== Task brief ==
Reproduce each entry exactly as written.

== Information ==

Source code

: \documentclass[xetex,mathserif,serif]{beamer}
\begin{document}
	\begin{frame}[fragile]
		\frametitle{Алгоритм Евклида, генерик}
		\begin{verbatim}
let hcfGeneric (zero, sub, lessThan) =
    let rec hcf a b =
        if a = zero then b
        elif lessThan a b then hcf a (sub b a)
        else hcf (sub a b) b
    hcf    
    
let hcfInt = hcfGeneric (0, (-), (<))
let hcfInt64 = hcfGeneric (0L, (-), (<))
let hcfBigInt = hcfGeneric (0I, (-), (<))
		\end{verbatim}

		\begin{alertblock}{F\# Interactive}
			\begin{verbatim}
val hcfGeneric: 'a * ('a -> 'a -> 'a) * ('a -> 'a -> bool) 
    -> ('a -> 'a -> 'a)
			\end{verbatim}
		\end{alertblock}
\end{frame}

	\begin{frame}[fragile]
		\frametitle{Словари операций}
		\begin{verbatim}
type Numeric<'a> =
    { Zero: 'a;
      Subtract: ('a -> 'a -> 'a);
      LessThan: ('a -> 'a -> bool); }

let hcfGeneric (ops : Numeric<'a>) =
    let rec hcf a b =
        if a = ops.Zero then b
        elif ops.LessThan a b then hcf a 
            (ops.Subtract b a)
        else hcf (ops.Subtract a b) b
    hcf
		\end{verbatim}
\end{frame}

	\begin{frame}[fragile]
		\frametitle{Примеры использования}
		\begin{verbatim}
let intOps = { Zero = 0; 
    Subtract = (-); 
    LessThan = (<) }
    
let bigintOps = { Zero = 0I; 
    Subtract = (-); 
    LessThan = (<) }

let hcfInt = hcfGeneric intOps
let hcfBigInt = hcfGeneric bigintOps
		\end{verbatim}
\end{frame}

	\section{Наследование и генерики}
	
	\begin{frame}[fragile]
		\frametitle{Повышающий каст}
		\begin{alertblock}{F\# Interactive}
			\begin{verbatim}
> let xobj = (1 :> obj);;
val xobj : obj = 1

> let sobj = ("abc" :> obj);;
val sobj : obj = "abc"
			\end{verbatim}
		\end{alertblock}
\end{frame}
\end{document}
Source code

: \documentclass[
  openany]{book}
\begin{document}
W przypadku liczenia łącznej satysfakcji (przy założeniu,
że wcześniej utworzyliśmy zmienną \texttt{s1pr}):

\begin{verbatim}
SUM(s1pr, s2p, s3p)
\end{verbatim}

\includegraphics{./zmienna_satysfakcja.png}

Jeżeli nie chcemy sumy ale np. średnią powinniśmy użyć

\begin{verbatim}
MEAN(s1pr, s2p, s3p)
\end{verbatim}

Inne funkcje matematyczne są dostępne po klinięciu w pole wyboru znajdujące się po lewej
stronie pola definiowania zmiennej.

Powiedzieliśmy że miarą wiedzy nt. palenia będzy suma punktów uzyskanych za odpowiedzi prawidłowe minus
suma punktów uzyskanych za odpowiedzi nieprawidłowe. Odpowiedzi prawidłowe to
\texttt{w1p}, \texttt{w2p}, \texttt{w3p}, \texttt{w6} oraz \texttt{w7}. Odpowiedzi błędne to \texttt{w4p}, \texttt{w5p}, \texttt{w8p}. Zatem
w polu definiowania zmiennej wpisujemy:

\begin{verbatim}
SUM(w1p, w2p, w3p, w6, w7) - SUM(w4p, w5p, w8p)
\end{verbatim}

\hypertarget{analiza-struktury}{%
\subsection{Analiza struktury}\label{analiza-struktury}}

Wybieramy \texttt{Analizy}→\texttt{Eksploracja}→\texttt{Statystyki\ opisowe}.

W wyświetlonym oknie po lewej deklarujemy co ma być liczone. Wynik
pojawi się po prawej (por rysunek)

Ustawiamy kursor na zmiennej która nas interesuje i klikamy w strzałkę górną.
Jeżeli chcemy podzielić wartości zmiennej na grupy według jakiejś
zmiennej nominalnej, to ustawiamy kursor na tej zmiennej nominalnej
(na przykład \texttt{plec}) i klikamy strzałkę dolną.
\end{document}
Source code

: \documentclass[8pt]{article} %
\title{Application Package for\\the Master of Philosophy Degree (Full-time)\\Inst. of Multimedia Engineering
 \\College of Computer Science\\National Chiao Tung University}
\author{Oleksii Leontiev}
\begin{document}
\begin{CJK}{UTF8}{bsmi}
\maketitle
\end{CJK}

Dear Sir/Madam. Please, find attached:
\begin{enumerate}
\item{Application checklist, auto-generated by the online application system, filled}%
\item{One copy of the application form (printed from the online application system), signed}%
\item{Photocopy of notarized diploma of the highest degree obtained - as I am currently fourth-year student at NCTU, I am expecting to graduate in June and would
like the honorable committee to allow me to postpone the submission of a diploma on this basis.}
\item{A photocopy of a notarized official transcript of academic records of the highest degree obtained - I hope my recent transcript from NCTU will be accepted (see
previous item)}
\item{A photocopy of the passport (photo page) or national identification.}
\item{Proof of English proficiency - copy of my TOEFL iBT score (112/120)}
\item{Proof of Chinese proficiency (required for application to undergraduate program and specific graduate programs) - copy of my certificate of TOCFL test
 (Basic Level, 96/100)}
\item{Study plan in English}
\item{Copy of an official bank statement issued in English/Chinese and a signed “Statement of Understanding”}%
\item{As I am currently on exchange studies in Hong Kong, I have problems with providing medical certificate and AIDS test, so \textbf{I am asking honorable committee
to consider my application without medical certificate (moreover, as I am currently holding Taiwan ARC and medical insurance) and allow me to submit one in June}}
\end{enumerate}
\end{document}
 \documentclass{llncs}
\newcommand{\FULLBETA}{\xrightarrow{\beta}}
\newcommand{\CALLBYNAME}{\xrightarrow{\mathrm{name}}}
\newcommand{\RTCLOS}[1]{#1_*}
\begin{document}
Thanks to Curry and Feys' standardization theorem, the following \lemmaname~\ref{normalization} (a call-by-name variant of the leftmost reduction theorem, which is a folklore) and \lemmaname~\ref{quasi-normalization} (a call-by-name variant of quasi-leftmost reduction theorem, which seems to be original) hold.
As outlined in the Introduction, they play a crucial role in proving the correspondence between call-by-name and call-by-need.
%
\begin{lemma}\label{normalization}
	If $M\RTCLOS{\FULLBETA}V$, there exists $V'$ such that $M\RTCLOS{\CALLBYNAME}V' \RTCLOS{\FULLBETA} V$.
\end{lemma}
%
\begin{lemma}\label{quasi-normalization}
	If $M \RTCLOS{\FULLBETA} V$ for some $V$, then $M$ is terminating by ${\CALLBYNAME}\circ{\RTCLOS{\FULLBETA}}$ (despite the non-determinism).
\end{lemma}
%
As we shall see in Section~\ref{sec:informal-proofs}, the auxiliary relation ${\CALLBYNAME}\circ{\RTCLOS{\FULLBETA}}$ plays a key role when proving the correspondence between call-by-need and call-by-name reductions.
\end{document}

== Response to this task ==
Source code

: \documentclass[xetex,mathserif,serif]{beamer}
\begin{document}
	\begin{frame}[fragile]
		\frametitle{Алгоритм Евклида, генерик}
		\begin{verbatim}
let hcfGeneric (zero, sub, lessThan) =
    let rec hcf a b =
        if a = zero then b
        elif lessThan a b then hcf a (sub b a)
        else hcf (sub a b) b
    hcf    
    
let hcfInt = hcfGeneric (0, (-), (<))
let hcfInt64 = hcfGeneric (0L, (-), (<))
let hcfBigInt = hcfGeneric (0I, (-), (<))
		\end{verbatim}

		\begin{alertblock}{F\# Interactive}
			\begin{verbatim}
val hcfGeneric: 'a * ('a -> 'a -> 'a) * ('a -> 'a -> bool) 
    -> ('a -> 'a -> 'a)
			\end{verbatim}
		\end{alertblock}
\end{frame}

	\begin{frame}[fragile]
		\frametitle{Словари операций}
		\begin{verbatim}
type Numeric<'a> =
    { Zero: 'a;
      Subtract: ('a -> 'a -> 'a);
      LessThan: ('a -> 'a -> bool); }

let hcfGeneric (ops : Numeric<'a>) =
    let rec hcf a b =
        if a = ops.Zero then b
        elif ops.LessThan a b then hcf a 
            (ops.Subtract b a)
        else hcf (ops.Subtract a b) b
    hcf
		\end{verbatim}
\end{frame}

	\begin{frame}[fragile]
		\frametitle{Примеры использования}
		\begin{verbatim}
let intOps = { Zero = 0; 
    Subtract = (-); 
    LessThan = (<) }
    
let bigintOps = { Zero = 0I; 
    Subtract = (-); 
    LessThan = (<) }

let hcfInt = hcfGeneric intOps
let hcfBigInt = hcfGeneric bigintOps
		\end{verbatim}
\end{frame}

	\section{Наследование и генерики}
	
	\begin{frame}[fragile]
		\frametitle{Повышающий каст}
		\begin{alertblock}{F\# Interactive}
			\begin{verbatim}
> let xobj = (1 :> obj);;
val xobj : obj = 1

> let sobj = ("abc" :> obj);;
val sobj : obj = "abc"
			\end{verbatim}
		\end{alertblock}
\end{frame}
\end{document}
Source code

: \documentclass[
  openany]{book}
\begin{document}
W przypadku liczenia łącznej satysfakcji (przy założeniu,
że wcześniej utworzyliśmy zmienną \texttt{s1pr}):

\begin{verbatim}
SUM(s1pr, s2p, s3p)
\end{verbatim}

\includegraphics{./zmienna_satysfakcja.png}

Jeżeli nie chcemy sumy ale np. średnią powinniśmy użyć

\begin{verbatim}
MEAN(s1pr, s2p, s3p)
\end{verbatim}

Inne funkcje matematyczne są dostępne po klinięciu w pole wyboru znajdujące się po lewej
stronie pola definiowania zmiennej.

Powiedzieliśmy że miarą wiedzy nt. palenia będzy suma punktów uzyskanych za odpowiedzi prawidłowe minus
suma punktów uzyskanych za odpowiedzi nieprawidłowe. Odpowiedzi prawidłowe to
\texttt{w1p}, \texttt{w2p}, \texttt{w3p}, \texttt{w6} oraz \texttt{w7}. Odpowiedzi błędne to \texttt{w4p}, \texttt{w5p}, \texttt{w8p}. Zatem
w polu definiowania zmiennej wpisujemy:

\begin{verbatim}
SUM(w1p, w2p, w3p, w6, w7) - SUM(w4p, w5p, w8p)
\end{verbatim}

\hypertarget{analiza-struktury}{%
\subsection{Analiza struktury}\label{analiza-struktury}}

Wybieramy \texttt{Analizy}→\texttt{Eksploracja}→\texttt{Statystyki\ opisowe}.

W wyświetlonym oknie po lewej deklarujemy co ma być liczone. Wynik
pojawi się po prawej (por rysunek)

Ustawiamy kursor na zmiennej która nas interesuje i klikamy w strzałkę górną.
Jeżeli chcemy podzielić wartości zmiennej na grupy według jakiejś
zmiennej nominalnej, to ustawiamy kursor na tej zmiennej nominalnej
(na przykład \texttt{plec}) i klikamy strzałkę dolną.
\end{document}
Source code

: \documentclass[8pt]{article} %
\title{Application Package for\\the Master of Philosophy Degree (Full-time)\\Inst. of Multimedia Engineering
 \\College of Computer Science\\National Chiao Tung University}
\author{Oleksii Leontiev}
\begin{document}
\begin{CJK}{UTF8}{bsmi}
\maketitle
\end{CJK}

Dear Sir/Madam. Please, find attached:
\begin{enumerate}
\item{Application checklist, auto-generated by the online application system, filled}%
\item{One copy of the application form (printed from the online application system), signed}%
\item{Photocopy of notarized diploma of the highest degree obtained - as I am currently fourth-year student at NCTU, I am expecting to graduate in June and would
like the honorable committee to allow me to postpone the submission of a diploma on this basis.}
\item{A photocopy of a notarized official transcript of academic records of the highest degree obtained - I hope my recent transcript from NCTU will be accepted (see
previous item)}
\item{A photocopy of the passport (photo page) or national identification.}
\item{Proof of English proficiency - copy of my TOEFL iBT score (112/120)}
\item{Proof of Chinese proficiency (required for application to undergraduate program and specific graduate programs) - copy of my certificate of TOCFL test
 (Basic Level, 96/100)}
\item{Study plan in English}
\item{Copy of an official bank statement issued in English/Chinese and a signed “Statement of Understanding”}%
\item{As I am currently on exchange studies in Hong Kong, I have problems with providing medical certificate and AIDS test, so \textbf{I am asking honorable committee
to consider my application without medical certificate (moreover, as I am currently holding Taiwan ARC and medical insurance) and allow me to submit one in June}}
\end{enumerate}
\end{document}
 \documentclass{llncs}
\newcommand{\FULLBETA}{\xrightarrow{\beta}}
\newcommand{\CALLBYNAME}{\xrightarrow{\mathrm{name}}}
\newcommand{\RTCLOS}[1]{#1_*}
\begin{document}
Thanks to Curry and Feys' standardization theorem, the following \lemmaname~\ref{normalization} (a call-by-name variant of the leftmost reduction theorem, which is a folklore) and \lemmaname~\ref{quasi-normalization} (a call-by-name variant of quasi-leftmost reduction theorem, which seems to be original) hold.
As outlined in the Introduction, they play a crucial role in proving the correspondence between call-by-name and call-by-need.
%
\begin{lemma}\label{normalization}
	If $M\RTCLOS{\FULLBETA}V$, there exists $V'$ such that $M\RTCLOS{\CALLBYNAME}V' \RTCLOS{\FULLBETA} V$.
\end{lemma}
%
\begin{lemma}\label{quasi-normalization}
	If $M \RTCLOS{\FULLBETA} V$ for some $V$, then $M$ is terminating by ${\CALLBYNAME}\circ{\RTCLOS{\FULLBETA}}$ (despite the non-determinism).
\end{lemma}
%
As we shall see in Section~\ref{sec:informal-proofs}, the auxiliary relation ${\CALLBYNAME}\circ{\RTCLOS{\FULLBETA}}$ plays a key role when proving the correspondence between call-by-need and call-by-name reductions.
\end{document}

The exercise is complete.